Today we were at Gym.boree and the instructor complimented Little G on her smile, Then she turned to me and said that Little G's smile is going to be tough to deal with in the future because it is so nice that I won't be able to get mad at her. Well, that brought a smile to my face because, a. Little G is a pretty smiley kid and I think she is adorable and b. people used to say the same thing about me to my Mom.

Oops got to run, Little G is up from her nap.

Thursday, August 04, 2011

Still Here

I am still here. I have taken a bit of a break from reading blogs and blogging lately. Life just got a little hectic.
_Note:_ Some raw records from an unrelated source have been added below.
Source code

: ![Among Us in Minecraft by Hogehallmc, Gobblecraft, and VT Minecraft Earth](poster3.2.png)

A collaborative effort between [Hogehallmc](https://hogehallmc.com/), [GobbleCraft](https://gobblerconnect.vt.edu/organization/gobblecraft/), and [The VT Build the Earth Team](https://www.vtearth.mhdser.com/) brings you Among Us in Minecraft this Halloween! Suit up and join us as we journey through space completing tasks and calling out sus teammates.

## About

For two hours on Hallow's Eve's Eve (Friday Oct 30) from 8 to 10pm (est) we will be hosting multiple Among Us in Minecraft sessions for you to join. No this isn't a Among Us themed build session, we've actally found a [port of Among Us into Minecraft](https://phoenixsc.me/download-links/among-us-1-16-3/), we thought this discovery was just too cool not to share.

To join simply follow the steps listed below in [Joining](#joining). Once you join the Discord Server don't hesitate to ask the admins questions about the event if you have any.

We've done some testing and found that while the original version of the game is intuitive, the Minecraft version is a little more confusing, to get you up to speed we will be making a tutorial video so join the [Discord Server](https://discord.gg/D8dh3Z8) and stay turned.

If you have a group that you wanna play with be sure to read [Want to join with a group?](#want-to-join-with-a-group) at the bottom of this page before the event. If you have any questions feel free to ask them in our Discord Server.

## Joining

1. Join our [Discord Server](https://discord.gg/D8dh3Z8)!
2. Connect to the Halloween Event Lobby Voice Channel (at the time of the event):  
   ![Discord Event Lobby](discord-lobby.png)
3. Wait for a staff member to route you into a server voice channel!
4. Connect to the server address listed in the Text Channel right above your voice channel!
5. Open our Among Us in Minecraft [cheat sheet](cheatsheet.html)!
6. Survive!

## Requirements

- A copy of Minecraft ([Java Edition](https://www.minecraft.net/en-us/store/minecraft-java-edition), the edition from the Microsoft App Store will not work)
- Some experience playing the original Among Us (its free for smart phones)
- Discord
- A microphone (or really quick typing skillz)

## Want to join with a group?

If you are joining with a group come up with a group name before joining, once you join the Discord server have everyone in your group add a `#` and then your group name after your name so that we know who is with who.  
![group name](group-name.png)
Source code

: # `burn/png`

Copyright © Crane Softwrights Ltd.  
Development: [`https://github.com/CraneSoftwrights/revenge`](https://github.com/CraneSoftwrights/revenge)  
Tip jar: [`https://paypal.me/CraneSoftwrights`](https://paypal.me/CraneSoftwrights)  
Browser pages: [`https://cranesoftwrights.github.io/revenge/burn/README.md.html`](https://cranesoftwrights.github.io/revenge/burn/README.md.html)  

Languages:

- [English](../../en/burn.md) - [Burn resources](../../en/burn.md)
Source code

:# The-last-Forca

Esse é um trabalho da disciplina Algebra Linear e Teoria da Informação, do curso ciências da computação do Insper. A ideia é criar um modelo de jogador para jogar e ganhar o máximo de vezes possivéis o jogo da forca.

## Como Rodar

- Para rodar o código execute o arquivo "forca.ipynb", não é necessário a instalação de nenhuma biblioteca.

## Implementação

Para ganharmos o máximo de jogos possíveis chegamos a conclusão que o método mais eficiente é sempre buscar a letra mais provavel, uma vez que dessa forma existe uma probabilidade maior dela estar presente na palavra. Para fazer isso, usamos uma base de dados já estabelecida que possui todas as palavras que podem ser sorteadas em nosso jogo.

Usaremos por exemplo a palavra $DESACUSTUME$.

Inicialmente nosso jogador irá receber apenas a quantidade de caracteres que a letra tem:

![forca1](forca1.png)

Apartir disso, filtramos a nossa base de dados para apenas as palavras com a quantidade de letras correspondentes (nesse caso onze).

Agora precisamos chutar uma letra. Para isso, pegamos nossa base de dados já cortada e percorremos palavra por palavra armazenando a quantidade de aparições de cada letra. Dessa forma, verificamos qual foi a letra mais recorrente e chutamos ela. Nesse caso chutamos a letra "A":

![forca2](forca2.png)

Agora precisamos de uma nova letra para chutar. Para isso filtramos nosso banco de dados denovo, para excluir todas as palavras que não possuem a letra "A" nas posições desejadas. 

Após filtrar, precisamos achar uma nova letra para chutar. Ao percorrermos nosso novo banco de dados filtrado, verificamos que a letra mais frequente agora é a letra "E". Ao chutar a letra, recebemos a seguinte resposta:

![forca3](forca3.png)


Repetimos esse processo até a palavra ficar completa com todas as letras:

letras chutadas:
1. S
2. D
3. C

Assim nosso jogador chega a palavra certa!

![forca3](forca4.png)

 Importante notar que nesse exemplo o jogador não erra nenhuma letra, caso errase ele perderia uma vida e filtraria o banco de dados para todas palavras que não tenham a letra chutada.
Little G is officially crawling, well army crawling, not quite on all 4s yet. She sure can move. She is attracted to wires, bathrooms and the dogs' waterbowl. We play this game where she makes a beeline for the forbidden items and I scoop her up before she gets there.

We have also started solids, a little later than most people think should happen, but meh, it is what it is. So far she's had apples, pears, bananas, avacado, zucchini, sweet potato and rice cereal. She really likes the avacado and cereal. Hates pears.

She is also saying "mamamama", but not calling me it, just making the sounds. She is reaching for me now. I have to pinch myself sometimes to make sure it is all real. That I really have a kid.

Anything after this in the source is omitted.